Saved entries
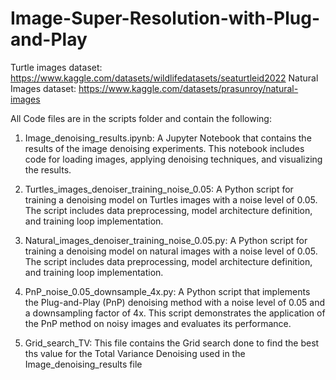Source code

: # Image-Super-Resolution-with-Plug-and-Play

Turtle images dataset: https://www.kaggle.com/datasets/wildlifedatasets/seaturtleid2022
Natural Images dataset: https://www.kaggle.com/datasets/prasunroy/natural-images

All Code files are in the scripts folder and contain the following:

1. Image_denoising_results.ipynb:
A Jupyter Notebook that contains the results of the image denoising experiments. This notebook includes code for loading images, applying denoising techniques, and visualizing the results.

2. Turtles_images_denoiser_training_noise_0.05:
A Python script for training a denoising model on Turtles images with a noise level of 0.05. The script includes data preprocessing, model architecture definition, and training loop implementation.

3. Natural_images_denoiser_training_noise_0.05.py:
A Python script for training a denoising model on natural images with a noise level of 0.05. The script includes data preprocessing, model architecture definition, and training loop implementation.

4. PnP_noise_0.05_downsample_4x.py:
A Python script that implements the Plug-and-Play (PnP) denoising method with a noise level of 0.05 and a downsampling factor of 4x. This script demonstrates the application of the PnP method on noisy images and evaluates its performance.

5. Grid_search_TV:
This file contains the Grid search done to find the best ths value for the Total Variance Denoising used in the Image_denoising_results file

- Problem details -
Would you please restate the records word for word, excluding any images?

- Solution below -
Source code

: # Image-Super-Resolution-with-Plug-and-Play

Turtle images dataset: https://www.kaggle.com/datasets/wildlifedatasets/seaturtleid2022
Natural Images dataset: https://www.kaggle.com/datasets/prasunroy/natural-images

All Code files are in the scripts folder and contain the following:

1. Image_denoising_results.ipynb:
A Jupyter Notebook that contains the results of the image denoising experiments. This notebook includes code for loading images, applying denoising techniques, and visualizing the results.

2. Turtles_images_denoiser_training_noise_0.05:
A Python script for training a denoising model on Turtles images with a noise level of 0.05. The script includes data preprocessing, model architecture definition, and training loop implementation.

3. Natural_images_denoiser_training_noise_0.05.py:
A Python script for training a denoising model on natural images with a noise level of 0.05. The script includes data preprocessing, model architecture definition, and training loop implementation.

4. PnP_noise_0.05_downsample_4x.py:
A Python script that implements the Plug-and-Play (PnP) denoising method with a noise level of 0.05 and a downsampling factor of 4x. This script demonstrates the application of the PnP method on noisy images and evaluates its performance.

5. Grid_search_TV:
This file contains the Grid search done to find the best ths value for the Total Variance Denoising used in the Image_denoising_results file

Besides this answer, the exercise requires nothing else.